Lesson From David Bowie Helped Complete ‘Moonage Daydream’ Script
Filmmaker Brett Morgen said he took a lesson from David Bowie as he struggled to write the script for Moonage Daydream.
He’d already spent much more time than expected on the project, having predicted that the scriptwriting would take a week at most. Instead, it stretched into months as Morgen fought to find a “through line” that made sense of the archive material he wanted to use.
“I drove to work one day and I didn’t want to go into my office,” Morgen tells Variety. “It was like a coffin. Nothing was happening in there. So I flew to Albuquerque on a whim and got on an Amtrak and I said, ‘I’m not coming home until I crack this.’”
He said “one of the great lessons from Bowie is get out of your comfort zone, and one of the things that the film deals with head-on is how Bowie liked to be in transit, to create and be a kind of cultural anthropologist. So I got to Albuquerque, I got on a train, and the second the train started moving, the floodgates opened. By the moment I had arrived. I had settled on the through line. … When the train pulled into L.A., I had something to operate from.”

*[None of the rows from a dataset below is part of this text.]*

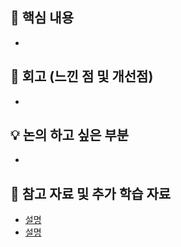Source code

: ## 📖 핵심 내용
- <!--본 주제에서 다룬 주요 개념이나 내용을 적어주세요.-->

## 🤔 회고 (느낀 점 및 개선점)
- <!--학습한 뒤에 느낀 점이나 배웠던 내용, 개선점을 적어주세요.-->

## 💡 논의 하고 싶은 부분
- <!--스터디 원에게 공유하고 싶은 유용한 내용이나 함께 논의하고 싶은 부분을 적어주세요.-->


## 🔗 참고 자료 및 추가 학습 자료
- [설명]([링크1)
- [설명](링크2)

Morgen added that the “most satisfying” footage that he tracked down was a movie Bowie made in 1984, titled Ricochet. “It was fairly dismissed at the time,” he said. “It was David walking around Southeast Asia. I saw an awful VHS copy. There wasn’t anything on YouTube. There was like nowhere to access this thing and I was like, ‘Oh my God, it’s the Holy Grail. It’s a stranger in a strange land. It’s the visual metaphor that I need to anchor this film.’”
Bowie’s estate didn’t have the movie on its inventory list, sparking a search that lasted 18 months. “Then our archivist stumbled across it by accident, filed under the wrong name,” Morgen said. “That to me was more valuable than any unseen, never-before-released stuff because I just knew how integral it was to the experience I wanted to present.”
He reported that Bowie’s comfort-zone message had also modified his future plans, which at one stage included making similar-style movies about other artists. “One of the takeaways from my work with Bowie was the need to continue to challenge myself,” he explained. “I have decided to step away from archival filmmaking for a while, and am developing something that’s more rooted in direct cinema.”